E que agora, devido a um vídeo gravado por uma diretora de escola da cidade gaúcha de Santa Cruz, está sendo apontado como uma espécie de novo Nelson Rodrigues pós-moderno (isto é uma piada, estou rindo é de nervoso).
A referida diretora, ao ler o livro, encontrou o que ela considerou linguagem de baixo calão. Uma frase fala em pau. Outra em boceta. Para ser justo e preciso, há duas ocorrências da palavra “pau” assim mesmo, como sinônimo de “pênis”, no livro. E uma de um pau que é um pau mesmo, um pedaço de pau utilizado por um personagem para ameaçar alguém. Há uma ocorrência de “boceta” no livro. Acho que há um ou dois “filhodaputa”, também. Alguns “babacas”. Em um livro com 190 páginas. E ainda assim, a diretora, em sua declaração, decidiu comparar o livro a 50 Tons de Cinza, romance declaradamente erótico (no qual, aliás, a ocorrência de “pau” também é modesta. Só um. Em compensação, há duas “vaginas”, algumas “vaginal” e nenhuma “boceta”).
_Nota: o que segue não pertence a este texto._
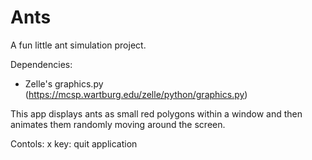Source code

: # Ants
A fun little ant simulation project.

Dependencies:
- Zelle's graphics.py (https://mcsp.wartburg.edu/zelle/python/graphics.py)

This app displays ants as small red polygons within a window and then animates them randomly moving around the screen.

Contols:
x key: quit application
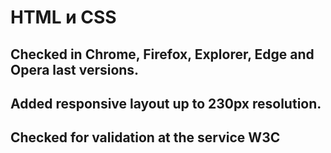 # HTML и CSS

## Checked in Chrome, Firefox, Explorer, Edge and Opera last versions.

## Added responsive layout up to 230px resolution.

## Checked for validation at the service W3C

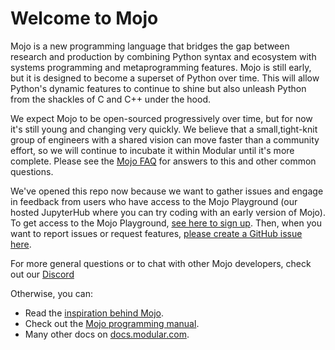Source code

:# Welcome to Mojo

Mojo is a new programming language that bridges the gap between research 
and production by combining Python syntax and ecosystem with systems 
programming and metaprogramming features. Mojo is still early, but it is designed
to become a superset of 
Python over time.  This will allow Python's dynamic features to continue
to shine but also unleash Python from the shackles of C and C++ under the hood.

We expect Mojo to be open-sourced progressively over time, but for now it's still 
young and changing very quickly. We believe that a small,tight-knit group of 
engineers with a shared vision can move faster than a community effort, so we will
continue to incubate it within Modular until it's more complete.  Please see the 
[Mojo FAQ](https://docs.modular.com/mojo/faq.html) for answers to this and other 
common questions. 

We've opened this repo now because we want to gather issues and engage in feedback 
from users who have access to the Mojo Playground (our hosted JupyterHub
where you can try coding with an early version of Mojo). To get access to the
Mojo Playground, [see here to sign up](https://docs.modular.com/mojo/get-started.html).
Then, when you want to report issues or request features,
[please create a GitHub issue here](https://github.com/modularml/mojo/issues).

For more general questions or to chat with other Mojo developers,
check out our [Discord](https://discord.gg/modular) 

Otherwise, you can:
- Read the [inspiration behind Mojo](https://docs.modular.com/mojo/why-mojo.html).
- Check out the [Mojo programming manual](https://docs.modular.com/mojo/programming-manual.html).
- Many other docs on [docs.modular.com](https://docs.modular.com).
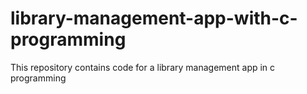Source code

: # library-management-app-with-c-programming
This repository contains code for a library management app in c programming

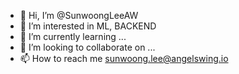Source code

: - 👋 Hi, I’m @SunwoongLeeAW
- 👀 I’m interested in ML, BACKEND
- 🌱 I’m currently learning ...
- 💞️ I’m looking to collaborate on ...
- 📫 How to reach me sunwoong.lee@angelswing.io

<!---
SunwoongLeeAW/SunwoongLeeAW is a ✨ special ✨ repository because its `README.md` (this file) appears on your GitHub profile.
You can click the Preview link to take a look at your changes.
--->
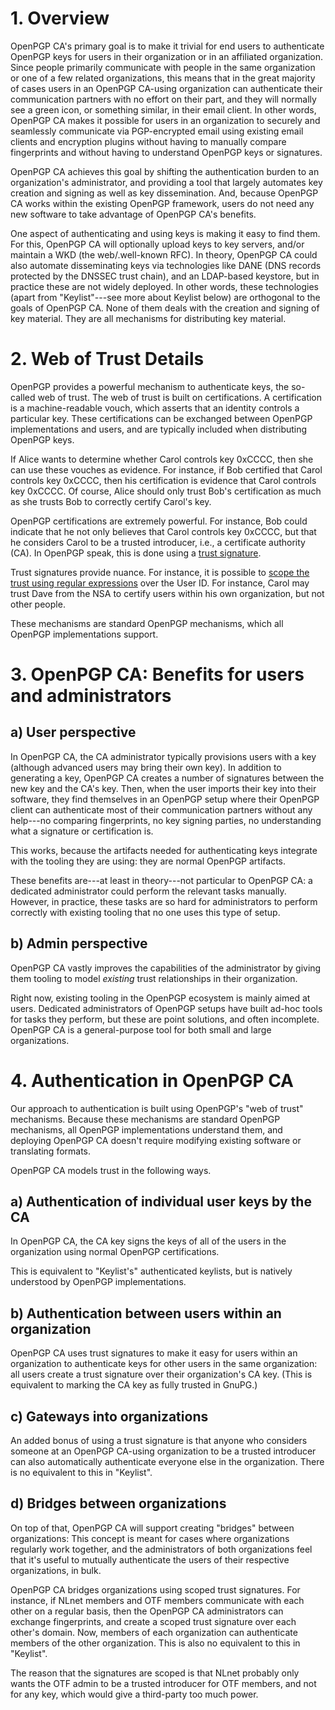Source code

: # 1. Overview

OpenPGP CA's primary goal is to make it trivial for end users to
authenticate OpenPGP keys for users in their organization or in an
affiliated organization.  Since people primarily communicate with people
in the same organization or one of a few related organizations, this
means that in the great majority of cases users in an OpenPGP CA-using
organization can authenticate their communication partners with no
effort on their part, and they will normally see a green icon, or
something similar, in their email client.  In other words, OpenPGP CA
makes it possible for users in an organization to securely and
seamlessly communicate via PGP-encrypted email using existing email
clients and encryption plugins without having to manually compare
fingerprints and without having to understand OpenPGP keys or
signatures.

OpenPGP CA achieves this goal by shifting the authentication burden to
an organization's administrator, and providing a tool that largely
automates key creation and signing as well as key dissemination.  And,
because OpenPGP CA works within the existing OpenPGP framework, users do
not need any new software to take advantage of OpenPGP CA's benefits.

One aspect of authenticating and using keys is making it easy to find
them.  For this, OpenPGP CA will optionally upload keys to key servers,
and/or maintain a WKD (the web/.well-known RFC).  In theory, OpenPGP CA
could also automate disseminating keys via technologies like DANE (DNS
records protected by the DNSSEC trust chain), and an LDAP-based
keystore, but in practice these are not widely deployed.  In other
words, these technologies (apart from "Keylist"---see more about Keylist
below) are orthogonal to the goals of OpenPGP CA.  None of them deals
with the creation and signing of key material. They are all mechanisms
for distributing key material.


# 2. Web of Trust Details

OpenPGP provides a powerful mechanism to authenticate keys, the
so-called web of trust. The web of trust is built on certifications. A
certification is a machine-readable vouch, which asserts that an
identity controls a particular key. These certifications can be
exchanged between OpenPGP implementations and users, and are typically
included when distributing OpenPGP keys.

If Alice wants to determine whether Carol controls key 0xCCCC, then she
can use these vouches as evidence.  For instance, if Bob certified that
Carol controls key 0xCCCC, then his certification is evidence that Carol
controls key 0xCCCC.  Of course, Alice should only trust Bob's
certification as much as she trusts Bob to correctly certify Carol's
key.

OpenPGP certifications are extremely powerful.  For instance, Bob could
indicate that he not only believes that Carol controls key 0xCCCC, but
that he considers Carol to be a trusted introducer, i.e., a certificate
authority (CA).  In OpenPGP speak, this is done using a
[trust signature](https://tools.ietf.org/html/rfc4880#section-5.2.3.13).

Trust signatures provide nuance.  For instance, it is possible to [scope
the trust using regular expressions](https://tools.ietf.org/html/rfc4880#section-5.2.3.14) over the User ID.  For instance,
Carol may trust Dave from the NSA to certify users within his own
organization, but not other people.

These mechanisms are standard OpenPGP mechanisms, which all OpenPGP
implementations support.


# 3. OpenPGP CA: Benefits for users and administrators

## a) User perspective

   In OpenPGP CA, the CA administrator typically provisions users with a
key (although advanced users may bring their own key).  In addition to
generating a key, OpenPGP CA creates a number of signatures between the
new key and the CA's key.  Then, when the user imports their key into
their software, they find themselves in an OpenPGP setup where their
OpenPGP client can authenticate most of their communication partners
without any help---no comparing fingerprints, no key signing parties, no
understanding what a signature or certification is.

   This works, because the artifacts needed for authenticating keys
integrate with the tooling they are using: they are normal OpenPGP
artifacts.

   These benefits are---at least in theory---not particular to OpenPGP
CA: a dedicated administrator could perform the relevant tasks manually.
However, in practice, these tasks are so hard for administrators to
perform correctly with existing tooling that no one uses this type of
setup.


## b) Admin perspective

   OpenPGP CA vastly improves the capabilities of the administrator by
giving them tooling to model *existing* trust relationships in their
organization.

   Right now, existing tooling in the OpenPGP ecosystem is mainly aimed
at users.  Dedicated administrators of OpenPGP setups have built ad-hoc
tools for tasks they perform, but these are point solutions, and often
incomplete.  OpenPGP CA is a general-purpose tool for both small and
large organizations.


# 4. Authentication in OpenPGP CA

Our approach to authentication is built using OpenPGP's "web of trust"
mechanisms.  Because these mechanisms are standard OpenPGP mechanisms,
all OpenPGP implementations understand them, and deploying OpenPGP CA
doesn't require modifying existing software or translating formats.

OpenPGP CA models trust in the following ways.

## a) Authentication of individual user keys by the CA

In OpenPGP CA, the CA key signs the keys of all of the users in the
organization using normal OpenPGP certifications.

This is equivalent to "Keylist's" authenticated keylists, but is
natively understood by OpenPGP implementations.


## b) Authentication between users within an organization

OpenPGP CA uses trust signatures to make it easy for users within an
organization to authenticate keys for other users in the same
organization: all users create a trust signature over their
organization's CA key.  (This is equivalent to marking the CA key as
fully trusted in GnuPG.)

## c) Gateways into organizations

An added bonus of using a trust signature is that anyone who considers
someone at an OpenPGP CA-using organization to be a trusted introducer
can also automatically authenticate everyone else in the organization.
There is no equivalent to this in "Keylist".


## d) Bridges between organizations

On top of that, OpenPGP CA will support creating "bridges" between
organizations: This concept is meant for cases where organizations
regularly work together, and the administrators of both organizations
feel that it's useful to mutually authenticate the users of their
respective organizations, in bulk.

OpenPGP CA bridges organizations using scoped trust signatures.  For
instance, if NLnet members and OTF members communicate with each other
on a regular basis, then the OpenPGP CA administrators can exchange
fingerprints, and create a scoped trust signature over each other's
domain.  Now, members of each organization can authenticate members of
the other organization.  This is also no equivalent to this in
"Keylist".

The reason that the signatures are scoped is that NLnet probably only
wants the OTF admin to be a trusted introducer for OTF members, and not
for any key, which would give a third-party too much power.
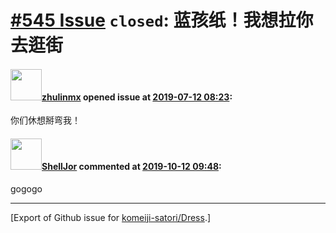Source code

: # [\#545 Issue](https://github.com/komeiji-satori/Dress/issues/545) `closed`: 蓝孩纸！我想拉你去逛街

#### <img src="https://avatars.githubusercontent.com/u/18437189?u=c6c91da23b962a8a01e807083d3fd33ba33d440a&v=4" width="50">[zhulinmx](https://github.com/zhulinmx) opened issue at [2019-07-12 08:23](https://github.com/komeiji-satori/Dress/issues/545):

你们休想掰弯我！

#### <img src="https://avatars.githubusercontent.com/u/21324048?u=da87a29640b515e3d50c2711c94ce66c5d107abe&v=4" width="50">[ShellJor](https://github.com/ShellJor) commented at [2019-10-12 09:48](https://github.com/komeiji-satori/Dress/issues/545#issuecomment-541308208):

gogogo


-------------------------------------------------------------------------------



[Export of Github issue for [komeiji-satori/Dress](https://github.com/komeiji-satori/Dress).]
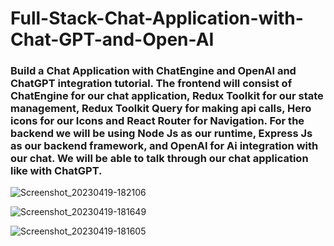 # Full-Stack-Chat-Application-with-Chat-GPT-and-Open-AI

### Build a Chat Application with ChatEngine and OpenAI and ChatGPT integration tutorial. The frontend will consist of ChatEngine for our chat application, Redux Toolkit for our state management, Redux Toolkit Query for making api calls, Hero icons for our Icons and React Router for Navigation. For the backend we will be using Node Js as our runtime, Express Js as our backend framework, and OpenAI for Ai integration with our chat. We will be able to talk through our chat application like with ChatGPT.

![Screenshot_20230419-182106](https://user-images.githubusercontent.com/120575887/233080527-6be4598a-4c4b-4658-b6b4-7bc7ad74298c.jpg)

![Screenshot_20230419-181649](https://user-images.githubusercontent.com/120575887/233080898-15bf7745-d814-499e-8d32-349b622ebd18.jpg)

![Screenshot_20230419-181605](https://user-images.githubusercontent.com/120575887/233081070-5f2f5d4e-b9ad-4029-b0f2-822ce6e94f1c.jpg)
O Avesso da Pele foi selecionado pela própria escola para seus alunos de Ensino Médio dentre uma lista de 531 obras constantes do PNLD 2021, aprovado ainda no governo Bolsonaro (para mim, essa era a verdadeira notícia, o verdadeiro assombro, verdadeiro delírio. Saber que uma lista de razoável qualidade literária ainda foi aprovada durante aqueles anos tenebrosos). Alguém na escola deve ter lido ou ouvido falar dele e achou que era uma obra boa de ser discutida com os adolescentes. A diretora, ao ler o livro, se sentiu incomodada com dois trechos com linguagem mais explícita falando sobre um momento específico do relacionamento entre dois personagens. Gravou um vídeo alarmado e sensacionalista condenando “o MEC” por enviar “esse tipo de livro para as escolas”. Não é o MEC que seleciona os livros no universo de mais de 500 indicados, são as escolas. A diretora tentou dar um desdobre que não foi o caso da sua escola. Tanto foi que a assinatura no pedido enviado ao MEC era dela, a diretora. Assinou não apenas sem ler os livros, mas, aparentemente, os próprios documentos nos quais apôs sua firma. Agora, acossada pela vergonha passada no crédito, do débito e no PIX, a diretora fala em sindicância para descobrir quem de fato escolheu esse livro. Aparentemente, há movimentos algo bovinos que se sucedem em uma sequência de efeitos cascata. Depois do vídeo da diretora, também a Secretaria Estadual de Educação do Paraná mandou recolher todos os exemplares do livro comprados pelas escolas do Estado. Para que seja efetuada uma “revisão” na obra e decidir se ela deve ou não continuar no programa. Imagino que o que eles chamam de “revisão” seja finalmente alguém ler o diabo do livro, algo que já devia ter sido feito antes nos dois casos. Como os envolvidos nesse jogo de empurra não parecem ter lido o livro ou ouvido falar dele antes, me permito eu mesmo dar uma apresentada antes de seguirmos adiante. Vai que seja útil (é uma piada, estou rindo de nervoso).
O livro
O Avesso da Pele, publicado no início de agosto de 2020, é um romance muito ambicioso que parte de um episódio de violência policial motivada pelo racismo para construir um amplo e comovente panorama familiar. O centro da narrativa é o depoimento de Pedro, homem negro que, na idade adulta, tenta reconstituir a vida de seus pais Henrique e Marta, com foco especial na narrativa de Henrique, professor morto em uma abordagem policial. Guardadas, as proporções, pode ser dito de Henrique algo que o ator e diretor americano Donald Glover já disse sobre a experiência de escrever sua premiada série de TV Atlanta: a experiência de ser negro equivale a viver constantemente sob estresse pós-traumático. A narrativa de O Avesso da Pele se constrói com a sobreposição de vários episódios em que Henrique é alcançado por uma percepção semelhante.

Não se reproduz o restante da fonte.